To do: Find the word "description" in the material below and gather every line that contains it.

Records for this exercise:

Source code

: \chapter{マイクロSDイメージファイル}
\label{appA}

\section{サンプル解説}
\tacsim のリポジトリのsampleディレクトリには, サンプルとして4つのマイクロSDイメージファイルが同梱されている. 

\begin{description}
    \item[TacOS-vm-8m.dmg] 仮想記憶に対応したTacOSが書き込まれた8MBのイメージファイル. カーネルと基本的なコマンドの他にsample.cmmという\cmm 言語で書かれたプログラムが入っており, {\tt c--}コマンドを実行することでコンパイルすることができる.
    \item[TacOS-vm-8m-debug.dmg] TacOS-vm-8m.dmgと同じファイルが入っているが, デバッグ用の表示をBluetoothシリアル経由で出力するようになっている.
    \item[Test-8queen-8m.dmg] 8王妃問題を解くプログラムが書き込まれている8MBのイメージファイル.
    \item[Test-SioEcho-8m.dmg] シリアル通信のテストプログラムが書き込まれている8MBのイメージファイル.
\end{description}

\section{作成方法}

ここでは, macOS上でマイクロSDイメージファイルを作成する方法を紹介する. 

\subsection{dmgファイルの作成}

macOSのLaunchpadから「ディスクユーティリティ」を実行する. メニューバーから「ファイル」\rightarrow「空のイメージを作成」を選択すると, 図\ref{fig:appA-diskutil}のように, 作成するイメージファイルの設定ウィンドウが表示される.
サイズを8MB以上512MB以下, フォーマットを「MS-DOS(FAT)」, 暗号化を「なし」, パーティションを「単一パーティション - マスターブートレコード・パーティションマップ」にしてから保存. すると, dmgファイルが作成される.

Result:
\begin{description}
\end{description}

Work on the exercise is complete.